[Items from a dataset]

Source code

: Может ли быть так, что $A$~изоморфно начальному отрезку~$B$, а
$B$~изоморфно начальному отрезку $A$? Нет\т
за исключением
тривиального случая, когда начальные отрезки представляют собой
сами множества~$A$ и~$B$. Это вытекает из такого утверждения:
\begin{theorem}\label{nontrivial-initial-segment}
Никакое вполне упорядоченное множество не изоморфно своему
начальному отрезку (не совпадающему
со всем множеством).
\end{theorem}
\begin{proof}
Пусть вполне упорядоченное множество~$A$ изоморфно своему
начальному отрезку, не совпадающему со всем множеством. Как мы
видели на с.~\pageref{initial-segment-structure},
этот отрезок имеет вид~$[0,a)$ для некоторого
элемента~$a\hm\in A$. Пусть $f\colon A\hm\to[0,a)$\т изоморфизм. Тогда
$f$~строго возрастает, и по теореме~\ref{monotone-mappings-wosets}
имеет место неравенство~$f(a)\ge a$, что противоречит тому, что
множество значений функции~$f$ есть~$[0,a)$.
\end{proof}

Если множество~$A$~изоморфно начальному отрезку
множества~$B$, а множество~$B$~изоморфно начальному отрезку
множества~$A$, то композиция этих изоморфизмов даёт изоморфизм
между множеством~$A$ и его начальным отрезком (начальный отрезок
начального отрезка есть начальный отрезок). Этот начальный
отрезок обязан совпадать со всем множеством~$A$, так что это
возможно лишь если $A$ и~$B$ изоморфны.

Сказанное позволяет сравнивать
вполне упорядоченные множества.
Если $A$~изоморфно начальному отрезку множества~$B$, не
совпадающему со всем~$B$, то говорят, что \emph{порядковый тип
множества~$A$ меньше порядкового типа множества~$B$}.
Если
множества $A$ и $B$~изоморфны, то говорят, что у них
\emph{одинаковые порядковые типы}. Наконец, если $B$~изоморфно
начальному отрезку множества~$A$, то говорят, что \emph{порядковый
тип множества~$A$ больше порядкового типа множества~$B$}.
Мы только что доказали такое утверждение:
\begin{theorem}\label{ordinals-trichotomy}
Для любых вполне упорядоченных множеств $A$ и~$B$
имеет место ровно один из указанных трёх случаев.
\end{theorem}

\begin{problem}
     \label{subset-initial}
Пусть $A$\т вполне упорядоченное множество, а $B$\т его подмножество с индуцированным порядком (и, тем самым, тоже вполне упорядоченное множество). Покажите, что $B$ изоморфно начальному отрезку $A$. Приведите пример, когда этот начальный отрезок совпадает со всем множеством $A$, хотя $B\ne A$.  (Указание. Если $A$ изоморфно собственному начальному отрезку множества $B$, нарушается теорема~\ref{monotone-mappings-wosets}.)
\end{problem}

■ **About this task**: Print every line from the one that contains "начального отрезка есть" to the end of the records, exactly as written, and nothing more.

■ **Output of the task**:
начального отрезка есть начальный отрезок). Этот начальный
отрезок обязан совпадать со всем множеством~$A$, так что это
возможно лишь если $A$ и~$B$ изоморфны.

Сказанное позволяет сравнивать
вполне упорядоченные множества.
Если $A$~изоморфно начальному отрезку множества~$B$, не
совпадающему со всем~$B$, то говорят, что \emph{порядковый тип
множества~$A$ меньше порядкового типа множества~$B$}.
Если
множества $A$ и $B$~изоморфны, то говорят, что у них
\emph{одинаковые порядковые типы}. Наконец, если $B$~изоморфно
начальному отрезку множества~$A$, то говорят, что \emph{порядковый
тип множества~$A$ больше порядкового типа множества~$B$}.
Мы только что доказали такое утверждение:
\begin{theorem}\label{ordinals-trichotomy}
Для любых вполне упорядоченных множеств $A$ и~$B$
имеет место ровно один из указанных трёх случаев.
\end{theorem}

\begin{problem}
     \label{subset-initial}
Пусть $A$\т вполне упорядоченное множество, а $B$\т его подмножество с индуцированным порядком (и, тем самым, тоже вполне упорядоченное множество). Покажите, что $B$ изоморфно начальному отрезку $A$. Приведите пример, когда этот начальный отрезок совпадает со всем множеством $A$, хотя $B\ne A$.  (Указание. Если $A$ изоморфно собственному начальному отрезку множества $B$, нарушается теорема~\ref{monotone-mappings-wosets}.)
\end{problem}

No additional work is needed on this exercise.